Dans cet environnement menaçant, le hillbilly est obligé de survivre. Lorsqu’une bûche casse le pied du jeune Austin, Brian répète inlassablement « je sais que ça fait mal, mais il faut que tu sois fort ». Être « fort », c’est savoir endurer dans sa chair, et dans la continuité de ses ancêtres, la dureté de la vie. Le format carré choisi par Diane Sara Bouzgarrou et Thomas Jenkoe neutralise l’immensité de la nature ambiante et se concentre sur les corps, en attente et en souffrance. Alors que Brian raconte les multiples récits de ses amis marqués par la violence (domestique et/ou psychologiques), son corps se découvre et se présente couvert de cicatrices multiples. « On ne devrait pas être en vie, on devrait être morts » clament-ils avec un ami devant une paroi rocheuse escarpée qu’ils avaient l’habitude de grimper étant enfant. Face à la pierre, la mémoire physique a gardé le souvenir des gestes que leurs corps abîmés ne peuvent plus accomplir. Ces hommes sont issus d’un monde différent, unique à l’échelle nationale, où il était encore nécessaire de cultiver et de chasser sa propre nourriture dans les années 1990. Se décrivant comme « caveman » (homme préhistorique), ils sacralisent les trophées de chasse qui ornent la maison et qui rappellent la trace de ceux qui les ont précédés.
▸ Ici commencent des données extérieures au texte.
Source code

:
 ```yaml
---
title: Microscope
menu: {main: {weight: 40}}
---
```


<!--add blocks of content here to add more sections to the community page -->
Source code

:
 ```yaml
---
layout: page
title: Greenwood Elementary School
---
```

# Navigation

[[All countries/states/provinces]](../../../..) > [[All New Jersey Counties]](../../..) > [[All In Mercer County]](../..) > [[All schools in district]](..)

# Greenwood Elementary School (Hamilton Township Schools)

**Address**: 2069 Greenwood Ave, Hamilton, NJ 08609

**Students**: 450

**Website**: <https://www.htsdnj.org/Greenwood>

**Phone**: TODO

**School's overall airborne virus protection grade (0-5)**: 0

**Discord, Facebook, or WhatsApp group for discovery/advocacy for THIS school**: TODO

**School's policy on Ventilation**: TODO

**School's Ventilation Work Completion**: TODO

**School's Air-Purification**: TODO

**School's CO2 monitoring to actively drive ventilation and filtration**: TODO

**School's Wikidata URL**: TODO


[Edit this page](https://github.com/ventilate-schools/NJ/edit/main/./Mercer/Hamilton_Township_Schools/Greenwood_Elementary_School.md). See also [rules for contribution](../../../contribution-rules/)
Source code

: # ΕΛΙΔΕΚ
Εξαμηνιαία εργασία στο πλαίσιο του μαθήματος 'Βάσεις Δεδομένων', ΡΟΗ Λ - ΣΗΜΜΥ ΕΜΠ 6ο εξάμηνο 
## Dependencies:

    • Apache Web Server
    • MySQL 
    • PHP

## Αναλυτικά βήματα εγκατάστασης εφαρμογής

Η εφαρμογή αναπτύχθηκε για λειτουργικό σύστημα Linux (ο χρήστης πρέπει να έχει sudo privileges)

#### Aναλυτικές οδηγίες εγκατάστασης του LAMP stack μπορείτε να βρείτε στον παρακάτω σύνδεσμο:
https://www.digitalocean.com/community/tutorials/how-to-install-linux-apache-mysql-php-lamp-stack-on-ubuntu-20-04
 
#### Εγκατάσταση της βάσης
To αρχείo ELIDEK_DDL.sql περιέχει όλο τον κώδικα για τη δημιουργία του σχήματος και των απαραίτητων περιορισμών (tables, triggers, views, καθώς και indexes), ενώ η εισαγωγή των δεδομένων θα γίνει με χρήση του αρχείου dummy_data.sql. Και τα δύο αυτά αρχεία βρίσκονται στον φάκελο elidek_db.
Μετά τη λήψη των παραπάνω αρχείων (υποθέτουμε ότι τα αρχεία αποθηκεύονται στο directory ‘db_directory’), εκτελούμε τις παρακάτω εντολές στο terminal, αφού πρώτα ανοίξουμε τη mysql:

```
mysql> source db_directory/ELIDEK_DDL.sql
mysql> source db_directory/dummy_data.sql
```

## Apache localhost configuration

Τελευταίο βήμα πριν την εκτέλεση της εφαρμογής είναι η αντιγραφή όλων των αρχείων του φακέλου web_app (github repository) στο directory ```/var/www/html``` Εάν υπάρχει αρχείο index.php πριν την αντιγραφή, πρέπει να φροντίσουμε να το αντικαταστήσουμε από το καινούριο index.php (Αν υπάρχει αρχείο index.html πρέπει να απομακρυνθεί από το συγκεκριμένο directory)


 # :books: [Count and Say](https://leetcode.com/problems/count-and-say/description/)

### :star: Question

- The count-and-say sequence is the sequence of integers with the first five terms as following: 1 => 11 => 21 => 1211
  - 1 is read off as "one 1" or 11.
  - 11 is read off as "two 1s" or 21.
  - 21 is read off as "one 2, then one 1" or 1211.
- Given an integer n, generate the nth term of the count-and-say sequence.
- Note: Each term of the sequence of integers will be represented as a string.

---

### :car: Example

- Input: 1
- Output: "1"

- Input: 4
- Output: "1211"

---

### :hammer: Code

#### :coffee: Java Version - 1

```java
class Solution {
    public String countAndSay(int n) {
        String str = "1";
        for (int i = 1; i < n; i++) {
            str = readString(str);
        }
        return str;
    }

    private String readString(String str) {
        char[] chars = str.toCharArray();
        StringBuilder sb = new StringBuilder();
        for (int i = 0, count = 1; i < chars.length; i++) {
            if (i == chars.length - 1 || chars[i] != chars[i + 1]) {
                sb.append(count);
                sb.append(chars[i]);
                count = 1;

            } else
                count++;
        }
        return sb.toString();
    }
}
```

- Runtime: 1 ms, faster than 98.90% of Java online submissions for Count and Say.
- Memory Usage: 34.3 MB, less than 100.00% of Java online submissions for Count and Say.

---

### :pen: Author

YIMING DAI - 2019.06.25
Dans ces vies précaires où le nous est primordial qu’il symbolise la famille ou le groupe sociologique, l’héritage est un fardeau forgé dans la peur, l’inquiétude et la perte. « Que je sois celui qui s’inquiète en silence pendant qu’ils rêvent » confesse avec douceur Brian lorsqu’il envisage l’avenir de ses enfants. La voix de Brian habite chaque parcelle de The Last Hillbilly, devenant aussi familier que les cris des coyotes se répondant en écho à travers les vallées des Appalaches. La beauté et la force de l’œuvre de Diane Sara Bouzgarrou et Thomas Jenkoe résident dans la mise en exergue, et en images, de cette voix profonde et mélodieuse qui chante le destin tragique d’une population oubliée de l’Amérique blanche. Poète du néant, Brian livre un portrait mélancolique et sensible d’une existence où la liberté et la violence s’entrechoquent immuablement. Les cinéastes offrent un écrin cinématographique à cette parole singulière, appuyant par la richesse de la production sonore et par la délicatesse de la mise en scène cette atmosphère en constant basculement entre le bouillonnement de la vie et la langueur de la monotonie.   

Cette « terre de demain » est aussi celle de la génération en devenir composée des enfants des Ritchie qui parcourent le troisième et dernier chapitre de The Last Hillbilly. Ils tentent de se réapproprier cet espace marqué du sceau de l’ « ennuyation éternelle » où leur père dit avoir été « le dernier enfant libre en Amérique », livré à la nature et la communauté. Or, cette nouvelle génération souffre de la facture technologique née avec eux et qui comble les silences de l’autarcie. Lorsqu’ils ne sont pas rivés sur leurs écrans, ils partent à l’assaut du territoire, plongeant dans ses eaux fraîches, et des possibilités agricoles, cherchant les miettes d’un amusement jamais vraiment là dans une benne à grains malheureusement déjà vide. Dans cet endroit où les deux seules activités sont « marcher et dormir », l’avenir devient un horizon flou et limité à quelques métiers énoncés sans conviction (serveuse, institutrice, pharmacienne ou avocate). Alors que la réussite n’est envisagée qu’à travers la fuite de ce microcosme, ils ne leur restent qu’à canaliser leur colère et leur frustration comme cet enfant hurlant aux étoiles sous un orage qu’il « [emmerde] les extraterrestres ».